> _Assigned task_: Reproduce every line below exactly as written; do not include the images.

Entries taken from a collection
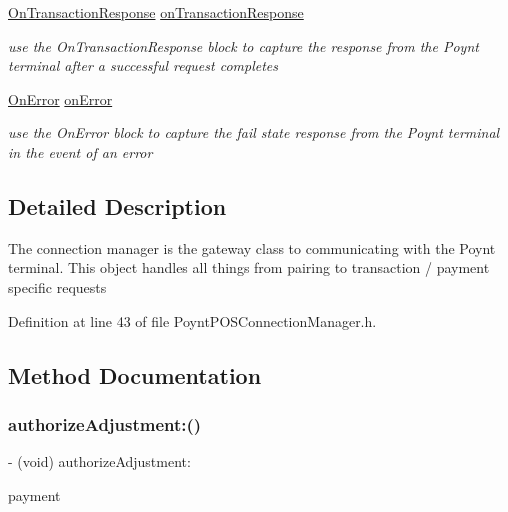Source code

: \begin{DoxyCompactItemize}
\hyperlink{_poynt_p_o_s_connection_manager_8h_ae268209596a83d1d61f8ce4f2513d800}{On\+Transaction\+Response} \hyperlink{interface_poynt_p_o_s_connection_manager_aec722c6cb0f961265852a406242c430b}{on\+Transaction\+Response}
\begin{DoxyCompactList}\small\item\em use the On\+Transaction\+Response block to capture the response from the Poynt terminal after a successful request completes \end{DoxyCompactList}\item 
\hyperlink{_poynt_p_o_s_connection_manager_8h_aef7c4526c1bcdb84233ca3d7f7074d5a}{On\+Error} \hyperlink{interface_poynt_p_o_s_connection_manager_a2ea439a383295e69bc2094a614e3b6fb}{on\+Error}
\begin{DoxyCompactList}\small\item\em use the On\+Error block to capture the fail state response from the Poynt terminal in the event of an error \end{DoxyCompactList}\end{DoxyCompactItemize}


\subsection{Detailed Description}
The connection manager is the gateway class to communicating with the Poynt terminal.  This object handles all things from pairing to transaction / payment specific requests 

Definition at line 43 of file Poynt\+P\+O\+S\+Connection\+Manager.\+h.



\subsection{Method Documentation}
\hypertarget{interface_poynt_p_o_s_connection_manager_a5a35b99719ec02d91ec102d75a49bd7a}{}\label{interface_poynt_p_o_s_connection_manager_a5a35b99719ec02d91ec102d75a49bd7a} 
\subsubsection{\texorpdfstring{authorize\+Adjustment\+:()}{authorizeAdjustment:()}}
{\footnotesize\ttfamily -\/ (void) authorize\+Adjustment\+: \begin{DoxyParamCaption}\item[{(\hyperlink{interface_poynt_payment_object}{Poynt\+Payment\+Object} $\ast$)}]{payment }\end{DoxyParamCaption}}



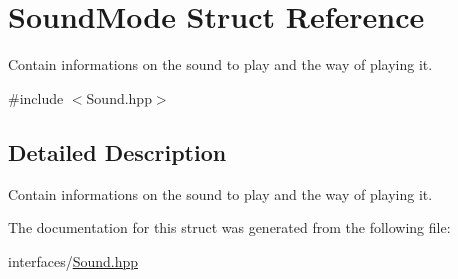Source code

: \hypertarget{struct_sound_mode}{\section{Sound\-Mode Struct Reference}
\label{struct_sound_mode}
}


Contain informations on the sound to play and the way of playing it.  




{\ttfamily \#include $<$Sound.\-hpp$>$}



\subsection{Detailed Description}
Contain informations on the sound to play and the way of playing it. 

The documentation for this struct was generated from the following file\-:\begin{DoxyCompactItemize}
\item 
interfaces/\hyperlink{interfaces_2_sound_8hpp}{Sound.\-hpp}\end{DoxyCompactItemize}
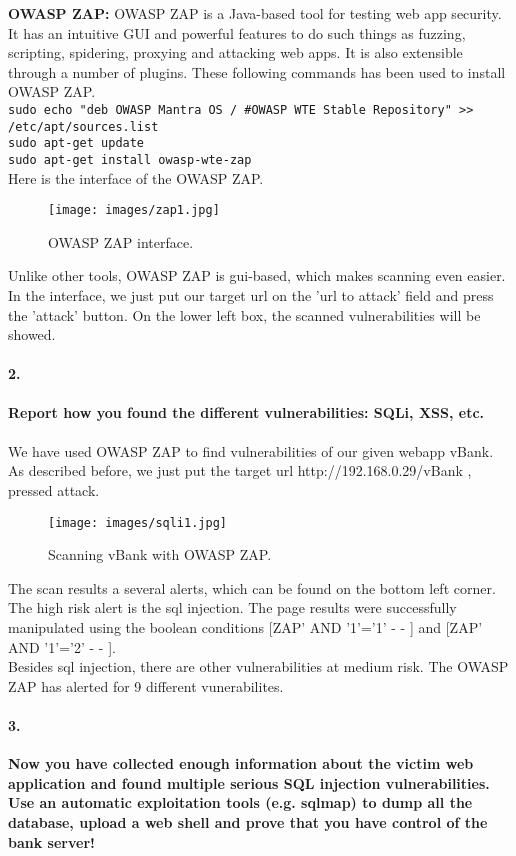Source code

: \documentclass[12pt]{report}
\begin{document}
	{\bf OWASP ZAP: } OWASP ZAP is a Java-based tool for testing web app security. It has an intuitive GUI and powerful features to do such things as fuzzing, scripting, spidering, proxying and attacking web apps. It is also extensible through a number of plugins. These following commands has been used to install OWASP ZAP.\\
	{\tt sudo echo "deb OWASP Mantra OS / \#OWASP WTE Stable Repository" >> /etc/apt/sources.list}\\
	{\tt sudo apt-get update}\\
	{\tt sudo apt-get install owasp-wte-zap}\\
	
	Here is the interface of the OWASP ZAP.
	\begin{figure}[H]
		\texttt{[image: images/zap1.jpg]}
		\caption{OWASP ZAP interface.}
	\end{figure}
	
	Unlike other tools, OWASP ZAP is gui-based, which makes scanning even easier. In the interface, we just put our target url on the 'url to attack' field and press the 'attack' button. On the lower left box, the scanned vulnerabilities will be showed.
	
	\paragraph*{2.}{\bf Report how you found the different vulnerabilities: SQLi, XSS, etc.}\\\\
	
	We have used OWASP ZAP to find vulnerabilities of our given webapp vBank. As described before, we just put the target url {\sf http://192.168.0.29/vBank} ,  pressed attack. 
	\begin{figure}[H]
		\texttt{[image: images/sqli1.jpg]}
		\caption{Scanning vBank with OWASP ZAP.}
	\end{figure}
	
	The scan results a several alerts, which can be found on the bottom left corner. The high risk alert is the sql injection. The page results were successfully manipulated using the boolean conditions [ZAP' AND '1'='1' - - ] and [ZAP' AND '1'='2' - - ].\\
	Besides sql injection, there are other vulnerabilities at medium risk. The OWASP ZAP has alerted for 9 different vunerabilites.\\
	
	\paragraph*{3.}{\bf Now you have collected enough information about the victim web application and found multiple serious SQL injection vulnerabilities.\\
	Use an automatic exploitation tools (e.g. sqlmap) to dump all the database, upload a web shell and prove that you have control of the bank server!}\\\\
\end{document}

> _Final answer_:
Source code

: \begin{DoxyCompactItemize}
\hyperlink{_poynt_p_o_s_connection_manager_8h_ae268209596a83d1d61f8ce4f2513d800}{On\+Transaction\+Response} \hyperlink{interface_poynt_p_o_s_connection_manager_aec722c6cb0f961265852a406242c430b}{on\+Transaction\+Response}
\begin{DoxyCompactList}\small\item\em use the On\+Transaction\+Response block to capture the response from the Poynt terminal after a successful request completes \end{DoxyCompactList}\item 
\hyperlink{_poynt_p_o_s_connection_manager_8h_aef7c4526c1bcdb84233ca3d7f7074d5a}{On\+Error} \hyperlink{interface_poynt_p_o_s_connection_manager_a2ea439a383295e69bc2094a614e3b6fb}{on\+Error}
\begin{DoxyCompactList}\small\item\em use the On\+Error block to capture the fail state response from the Poynt terminal in the event of an error \end{DoxyCompactList}\end{DoxyCompactItemize}


\subsection{Detailed Description}
The connection manager is the gateway class to communicating with the Poynt terminal.  This object handles all things from pairing to transaction / payment specific requests 

Definition at line 43 of file Poynt\+P\+O\+S\+Connection\+Manager.\+h.



\subsection{Method Documentation}
\hypertarget{interface_poynt_p_o_s_connection_manager_a5a35b99719ec02d91ec102d75a49bd7a}{}\label{interface_poynt_p_o_s_connection_manager_a5a35b99719ec02d91ec102d75a49bd7a} 
\subsubsection{\texorpdfstring{authorize\+Adjustment\+:()}{authorizeAdjustment:()}}
{\footnotesize\ttfamily -\/ (void) authorize\+Adjustment\+: \begin{DoxyParamCaption}\item[{(\hyperlink{interface_poynt_payment_object}{Poynt\+Payment\+Object} $\ast$)}]{payment }\end{DoxyParamCaption}}



Source code

: \hypertarget{struct_sound_mode}{\section{Sound\-Mode Struct Reference}
\label{struct_sound_mode}
}


Contain informations on the sound to play and the way of playing it.  




{\ttfamily \#include $<$Sound.\-hpp$>$}



\subsection{Detailed Description}
Contain informations on the sound to play and the way of playing it. 

The documentation for this struct was generated from the following file\-:\begin{DoxyCompactItemize}
\item 
interfaces/\hyperlink{interfaces_2_sound_8hpp}{Sound.\-hpp}\end{DoxyCompactItemize}
Source code

: \documentclass[12pt]{report}
\begin{document}
	{\bf OWASP ZAP: } OWASP ZAP is a Java-based tool for testing web app security. It has an intuitive GUI and powerful features to do such things as fuzzing, scripting, spidering, proxying and attacking web apps. It is also extensible through a number of plugins. These following commands has been used to install OWASP ZAP.\\
	{\tt sudo echo "deb OWASP Mantra OS / \#OWASP WTE Stable Repository" >> /etc/apt/sources.list}\\
	{\tt sudo apt-get update}\\
	{\tt sudo apt-get install owasp-wte-zap}\\
	
	Here is the interface of the OWASP ZAP.
	\begin{figure}[H]
		\texttt{[image: images/zap1.jpg]}
		\caption{OWASP ZAP interface.}
	\end{figure}
	
	Unlike other tools, OWASP ZAP is gui-based, which makes scanning even easier. In the interface, we just put our target url on the 'url to attack' field and press the 'attack' button. On the lower left box, the scanned vulnerabilities will be showed.
	
	\paragraph*{2.}{\bf Report how you found the different vulnerabilities: SQLi, XSS, etc.}\\\\
	
	We have used OWASP ZAP to find vulnerabilities of our given webapp vBank. As described before, we just put the target url {\sf http://192.168.0.29/vBank} ,  pressed attack. 
	\begin{figure}[H]
		\texttt{[image: images/sqli1.jpg]}
		\caption{Scanning vBank with OWASP ZAP.}
	\end{figure}
	
	The scan results a several alerts, which can be found on the bottom left corner. The high risk alert is the sql injection. The page results were successfully manipulated using the boolean conditions [ZAP' AND '1'='1' - - ] and [ZAP' AND '1'='2' - - ].\\
	Besides sql injection, there are other vulnerabilities at medium risk. The OWASP ZAP has alerted for 9 different vunerabilites.\\
	
	\paragraph*{3.}{\bf Now you have collected enough information about the victim web application and found multiple serious SQL injection vulnerabilities.\\
	Use an automatic exploitation tools (e.g. sqlmap) to dump all the database, upload a web shell and prove that you have control of the bank server!}\\\\
\end{document}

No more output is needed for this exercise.